* _Work item_:
Every entry should be duplicated verbatim, and no picture may appear in the copy.

Segment Start: Supplied data

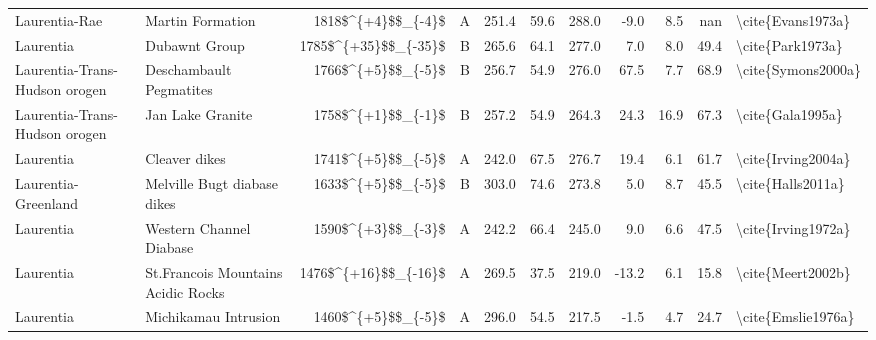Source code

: \begin{longtable}{p{1 in}p{1 in}rrrrrrrr}
                 Laurentia-Rae &                                 Martin Formation &     1818\$\textasciicircum \{+4\}\$\$\_\{-4\}\$ &      A &     251.4 &      59.6 & 288.0 &  -9.0 &       8.5 &         nan &                                  \textbackslash cite\{Evans1973a\} \\
                     Laurentia &                                    Dubawnt Group &   1785\$\textasciicircum \{+35\}\$\$\_\{-35\}\$ &      B &     265.6 &      64.1 & 277.0 &   7.0 &       8.0 &        49.4 &                                   \textbackslash cite\{Park1973a\} \\
 Laurentia-Trans-Hudson orogen &                          Deschambault Pegmatites &     1766\$\textasciicircum \{+5\}\$\$\_\{-5\}\$ &      B &     256.7 &      54.9 & 276.0 &  67.5 &       7.7 &        68.9 &                                 \textbackslash cite\{Symons2000a\} \\
 Laurentia-Trans-Hudson orogen &                                 Jan Lake Granite &     1758\$\textasciicircum \{+1\}\$\$\_\{-1\}\$ &      B &     257.2 &      54.9 & 264.3 &  24.3 &      16.9 &        67.3 &                                   \textbackslash cite\{Gala1995a\} \\
                     Laurentia &                                    Cleaver dikes &     1741\$\textasciicircum \{+5\}\$\$\_\{-5\}\$ &      A &     242.0 &      67.5 & 276.7 &  19.4 &       6.1 &        61.7 &                                 \textbackslash cite\{Irving2004a\} \\
           Laurentia-Greenland &                      Melville Bugt diabase dikes &     1633\$\textasciicircum \{+5\}\$\$\_\{-5\}\$ &      B &     303.0 &      74.6 & 273.8 &   5.0 &       8.7 &        45.5 &                                  \textbackslash cite\{Halls2011a\} \\
                     Laurentia &                          Western Channel Diabase &     1590\$\textasciicircum \{+3\}\$\$\_\{-3\}\$ &      A &     242.2 &      66.4 & 245.0 &   9.0 &       6.6 &        47.5 &                                 \textbackslash cite\{Irving1972a\} \\
                     Laurentia &               St.Francois Mountains Acidic Rocks &   1476\$\textasciicircum \{+16\}\$\$\_\{-16\}\$ &      A &     269.5 &      37.5 & 219.0 & -13.2 &       6.1 &        15.8 &                                  \textbackslash cite\{Meert2002b\} \\
                     Laurentia &                             Michikamau Intrusion &     1460\$\textasciicircum \{+5\}\$\$\_\{-5\}\$ &      A &     296.0 &      54.5 & 217.5 &  -1.5 &       4.7 &        24.7 &                                 \textbackslash cite\{Emslie1976a\} \\

\end{longtable}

Segment End: Supplied data

* _Result_:
Source code

: \begin{longtable}{p{1 in}p{1 in}rrrrrrrr}
                 Laurentia-Rae &                                 Martin Formation &     1818\$\textasciicircum \{+4\}\$\$\_\{-4\}\$ &      A &     251.4 &      59.6 & 288.0 &  -9.0 &       8.5 &         nan &                                  \textbackslash cite\{Evans1973a\} \\
                     Laurentia &                                    Dubawnt Group &   1785\$\textasciicircum \{+35\}\$\$\_\{-35\}\$ &      B &     265.6 &      64.1 & 277.0 &   7.0 &       8.0 &        49.4 &                                   \textbackslash cite\{Park1973a\} \\
 Laurentia-Trans-Hudson orogen &                          Deschambault Pegmatites &     1766\$\textasciicircum \{+5\}\$\$\_\{-5\}\$ &      B &     256.7 &      54.9 & 276.0 &  67.5 &       7.7 &        68.9 &                                 \textbackslash cite\{Symons2000a\} \\
 Laurentia-Trans-Hudson orogen &                                 Jan Lake Granite &     1758\$\textasciicircum \{+1\}\$\$\_\{-1\}\$ &      B &     257.2 &      54.9 & 264.3 &  24.3 &      16.9 &        67.3 &                                   \textbackslash cite\{Gala1995a\} \\
                     Laurentia &                                    Cleaver dikes &     1741\$\textasciicircum \{+5\}\$\$\_\{-5\}\$ &      A &     242.0 &      67.5 & 276.7 &  19.4 &       6.1 &        61.7 &                                 \textbackslash cite\{Irving2004a\} \\
           Laurentia-Greenland &                      Melville Bugt diabase dikes &     1633\$\textasciicircum \{+5\}\$\$\_\{-5\}\$ &      B &     303.0 &      74.6 & 273.8 &   5.0 &       8.7 &        45.5 &                                  \textbackslash cite\{Halls2011a\} \\
                     Laurentia &                          Western Channel Diabase &     1590\$\textasciicircum \{+3\}\$\$\_\{-3\}\$ &      A &     242.2 &      66.4 & 245.0 &   9.0 &       6.6 &        47.5 &                                 \textbackslash cite\{Irving1972a\} \\
                     Laurentia &               St.Francois Mountains Acidic Rocks &   1476\$\textasciicircum \{+16\}\$\$\_\{-16\}\$ &      A &     269.5 &      37.5 & 219.0 & -13.2 &       6.1 &        15.8 &                                  \textbackslash cite\{Meert2002b\} \\
                     Laurentia &                             Michikamau Intrusion &     1460\$\textasciicircum \{+5\}\$\$\_\{-5\}\$ &      A &     296.0 &      54.5 & 217.5 &  -1.5 &       4.7 &        24.7 &                                 \textbackslash cite\{Emslie1976a\} \\

\end{longtable}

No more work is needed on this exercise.